EXERCISE: Range to output from the entries below: the line containing "Minimal and simpler" through the line containing "Unless you explicitly". Set it down exactly, ends included, nothing else.

Source texts of formatted documents

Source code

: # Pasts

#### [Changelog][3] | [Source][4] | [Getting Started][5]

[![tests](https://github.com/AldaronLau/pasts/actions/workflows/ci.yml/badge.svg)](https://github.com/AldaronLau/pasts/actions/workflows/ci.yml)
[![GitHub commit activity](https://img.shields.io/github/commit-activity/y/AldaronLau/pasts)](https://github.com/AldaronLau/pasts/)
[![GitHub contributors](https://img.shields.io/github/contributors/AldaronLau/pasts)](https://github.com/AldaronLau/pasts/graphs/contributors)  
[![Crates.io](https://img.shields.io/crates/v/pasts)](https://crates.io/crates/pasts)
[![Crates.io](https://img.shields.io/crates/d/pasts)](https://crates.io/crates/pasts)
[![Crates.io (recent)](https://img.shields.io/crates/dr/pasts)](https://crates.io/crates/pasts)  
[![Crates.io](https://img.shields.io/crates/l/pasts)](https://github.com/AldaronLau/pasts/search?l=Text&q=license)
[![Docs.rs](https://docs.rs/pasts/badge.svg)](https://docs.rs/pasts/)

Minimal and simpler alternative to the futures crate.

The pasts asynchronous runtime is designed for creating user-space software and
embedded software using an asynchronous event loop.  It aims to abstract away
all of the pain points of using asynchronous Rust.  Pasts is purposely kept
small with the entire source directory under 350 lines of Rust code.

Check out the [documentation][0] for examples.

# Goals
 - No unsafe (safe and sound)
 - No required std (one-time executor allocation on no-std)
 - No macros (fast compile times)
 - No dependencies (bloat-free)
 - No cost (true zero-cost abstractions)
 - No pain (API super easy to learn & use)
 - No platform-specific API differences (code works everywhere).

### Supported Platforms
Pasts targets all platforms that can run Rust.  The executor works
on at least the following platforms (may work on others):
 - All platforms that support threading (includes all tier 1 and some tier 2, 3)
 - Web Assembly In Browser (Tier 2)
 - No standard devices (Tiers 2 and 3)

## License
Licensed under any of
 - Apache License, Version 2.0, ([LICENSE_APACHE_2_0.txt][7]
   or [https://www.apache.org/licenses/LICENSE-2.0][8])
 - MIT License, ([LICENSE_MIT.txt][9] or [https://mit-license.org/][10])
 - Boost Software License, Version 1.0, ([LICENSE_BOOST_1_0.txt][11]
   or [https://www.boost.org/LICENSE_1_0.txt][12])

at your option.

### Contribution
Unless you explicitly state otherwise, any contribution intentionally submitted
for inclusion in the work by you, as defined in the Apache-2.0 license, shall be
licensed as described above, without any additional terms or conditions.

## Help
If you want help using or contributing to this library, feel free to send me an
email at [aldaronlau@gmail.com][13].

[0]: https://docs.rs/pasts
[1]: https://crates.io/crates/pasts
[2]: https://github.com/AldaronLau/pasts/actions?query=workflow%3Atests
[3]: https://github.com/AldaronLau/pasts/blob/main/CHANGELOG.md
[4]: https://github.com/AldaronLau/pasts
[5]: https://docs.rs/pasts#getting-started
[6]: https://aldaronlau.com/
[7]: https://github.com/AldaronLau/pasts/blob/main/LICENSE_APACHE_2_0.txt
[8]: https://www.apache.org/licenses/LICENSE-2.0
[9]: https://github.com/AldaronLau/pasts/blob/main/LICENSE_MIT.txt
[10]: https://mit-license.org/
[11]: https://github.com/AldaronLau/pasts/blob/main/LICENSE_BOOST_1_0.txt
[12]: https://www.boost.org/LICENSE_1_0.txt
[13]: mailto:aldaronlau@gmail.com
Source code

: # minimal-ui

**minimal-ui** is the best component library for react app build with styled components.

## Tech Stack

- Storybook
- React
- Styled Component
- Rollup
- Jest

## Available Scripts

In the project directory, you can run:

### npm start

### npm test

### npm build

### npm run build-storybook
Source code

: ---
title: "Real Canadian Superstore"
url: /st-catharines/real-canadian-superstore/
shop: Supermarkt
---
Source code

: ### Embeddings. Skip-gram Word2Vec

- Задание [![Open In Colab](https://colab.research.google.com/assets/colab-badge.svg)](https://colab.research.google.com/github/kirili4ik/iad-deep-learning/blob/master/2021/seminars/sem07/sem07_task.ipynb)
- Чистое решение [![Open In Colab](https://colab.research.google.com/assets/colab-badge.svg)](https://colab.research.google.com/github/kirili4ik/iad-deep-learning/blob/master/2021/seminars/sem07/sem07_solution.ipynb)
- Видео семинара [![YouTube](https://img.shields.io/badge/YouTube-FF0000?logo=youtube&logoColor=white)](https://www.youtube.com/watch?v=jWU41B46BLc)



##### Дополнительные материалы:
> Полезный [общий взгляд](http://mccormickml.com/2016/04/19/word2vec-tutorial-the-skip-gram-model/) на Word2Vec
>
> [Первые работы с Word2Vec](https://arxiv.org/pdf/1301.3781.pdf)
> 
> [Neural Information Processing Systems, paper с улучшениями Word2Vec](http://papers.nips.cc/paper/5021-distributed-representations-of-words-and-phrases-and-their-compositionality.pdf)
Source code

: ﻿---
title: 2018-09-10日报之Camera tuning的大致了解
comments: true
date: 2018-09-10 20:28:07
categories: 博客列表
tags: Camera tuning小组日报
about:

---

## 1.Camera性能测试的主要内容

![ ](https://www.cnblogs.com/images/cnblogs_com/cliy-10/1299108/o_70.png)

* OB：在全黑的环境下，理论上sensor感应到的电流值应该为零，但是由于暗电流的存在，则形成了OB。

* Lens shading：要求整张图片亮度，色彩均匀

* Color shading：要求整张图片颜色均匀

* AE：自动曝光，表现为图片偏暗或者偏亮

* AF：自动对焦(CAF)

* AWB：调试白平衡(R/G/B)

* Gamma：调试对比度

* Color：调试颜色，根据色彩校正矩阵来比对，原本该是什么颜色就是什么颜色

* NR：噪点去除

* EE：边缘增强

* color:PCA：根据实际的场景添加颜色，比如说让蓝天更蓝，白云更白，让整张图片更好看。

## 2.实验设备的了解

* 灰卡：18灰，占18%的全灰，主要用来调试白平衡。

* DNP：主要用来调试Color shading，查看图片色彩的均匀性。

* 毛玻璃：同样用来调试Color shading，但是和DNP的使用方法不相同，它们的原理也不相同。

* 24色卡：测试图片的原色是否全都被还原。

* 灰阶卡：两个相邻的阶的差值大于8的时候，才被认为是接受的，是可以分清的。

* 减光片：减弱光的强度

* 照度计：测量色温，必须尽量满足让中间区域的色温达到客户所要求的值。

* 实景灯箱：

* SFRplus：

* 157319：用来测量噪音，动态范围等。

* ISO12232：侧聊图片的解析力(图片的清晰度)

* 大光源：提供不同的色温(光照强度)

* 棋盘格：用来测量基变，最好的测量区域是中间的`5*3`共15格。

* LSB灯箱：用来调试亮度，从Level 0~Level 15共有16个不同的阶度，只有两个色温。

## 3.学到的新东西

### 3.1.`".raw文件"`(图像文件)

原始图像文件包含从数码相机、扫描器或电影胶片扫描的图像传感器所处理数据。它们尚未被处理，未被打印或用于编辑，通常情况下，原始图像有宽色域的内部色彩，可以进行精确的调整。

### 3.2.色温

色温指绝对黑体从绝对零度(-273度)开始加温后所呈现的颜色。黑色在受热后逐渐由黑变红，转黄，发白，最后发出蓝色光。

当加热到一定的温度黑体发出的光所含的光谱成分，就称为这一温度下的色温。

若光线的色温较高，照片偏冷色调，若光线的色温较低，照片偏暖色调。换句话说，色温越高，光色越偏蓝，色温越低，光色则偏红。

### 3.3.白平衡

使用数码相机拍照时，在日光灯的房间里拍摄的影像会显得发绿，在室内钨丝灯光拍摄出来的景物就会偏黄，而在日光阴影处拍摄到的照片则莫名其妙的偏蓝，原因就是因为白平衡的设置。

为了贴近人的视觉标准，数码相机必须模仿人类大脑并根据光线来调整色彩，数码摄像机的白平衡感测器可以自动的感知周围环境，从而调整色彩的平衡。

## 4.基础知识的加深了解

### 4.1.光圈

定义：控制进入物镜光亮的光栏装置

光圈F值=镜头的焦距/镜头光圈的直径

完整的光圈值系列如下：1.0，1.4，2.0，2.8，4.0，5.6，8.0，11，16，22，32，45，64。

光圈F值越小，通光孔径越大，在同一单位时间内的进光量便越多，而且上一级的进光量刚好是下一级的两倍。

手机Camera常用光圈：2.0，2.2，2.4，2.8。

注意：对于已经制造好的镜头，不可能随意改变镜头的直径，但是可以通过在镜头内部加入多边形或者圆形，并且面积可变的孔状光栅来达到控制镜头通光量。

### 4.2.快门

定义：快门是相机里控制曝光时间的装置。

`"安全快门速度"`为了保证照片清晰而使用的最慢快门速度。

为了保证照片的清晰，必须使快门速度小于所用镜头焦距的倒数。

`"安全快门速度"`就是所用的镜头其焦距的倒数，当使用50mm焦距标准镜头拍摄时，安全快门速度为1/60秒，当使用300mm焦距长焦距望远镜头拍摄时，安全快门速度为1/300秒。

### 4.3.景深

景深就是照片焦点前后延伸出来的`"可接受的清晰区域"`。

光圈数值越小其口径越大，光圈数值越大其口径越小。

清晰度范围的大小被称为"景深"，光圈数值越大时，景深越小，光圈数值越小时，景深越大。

ANSWER TO THIS EXERCISE:
Minimal and simpler alternative to the futures crate.

The pasts asynchronous runtime is designed for creating user-space software and
embedded software using an asynchronous event loop.  It aims to abstract away
all of the pain points of using asynchronous Rust.  Pasts is purposely kept
small with the entire source directory under 350 lines of Rust code.

Check out the [documentation][0] for examples.

# Goals
 - No unsafe (safe and sound)
 - No required std (one-time executor allocation on no-std)
 - No macros (fast compile times)
 - No dependencies (bloat-free)
 - No cost (true zero-cost abstractions)
 - No pain (API super easy to learn & use)
 - No platform-specific API differences (code works everywhere).

### Supported Platforms
Pasts targets all platforms that can run Rust.  The executor works
on at least the following platforms (may work on others):
 - All platforms that support threading (includes all tier 1 and some tier 2, 3)
 - Web Assembly In Browser (Tier 2)
 - No standard devices (Tiers 2 and 3)

## License
Licensed under any of
 - Apache License, Version 2.0, ([LICENSE_APACHE_2_0.txt][7]
   or [https://www.apache.org/licenses/LICENSE-2.0][8])
 - MIT License, ([LICENSE_MIT.txt][9] or [https://mit-license.org/][10])
 - Boost Software License, Version 1.0, ([LICENSE_BOOST_1_0.txt][11]
   or [https://www.boost.org/LICENSE_1_0.txt][12])

at your option.

### Contribution
Unless you explicitly state otherwise, any contribution intentionally submitted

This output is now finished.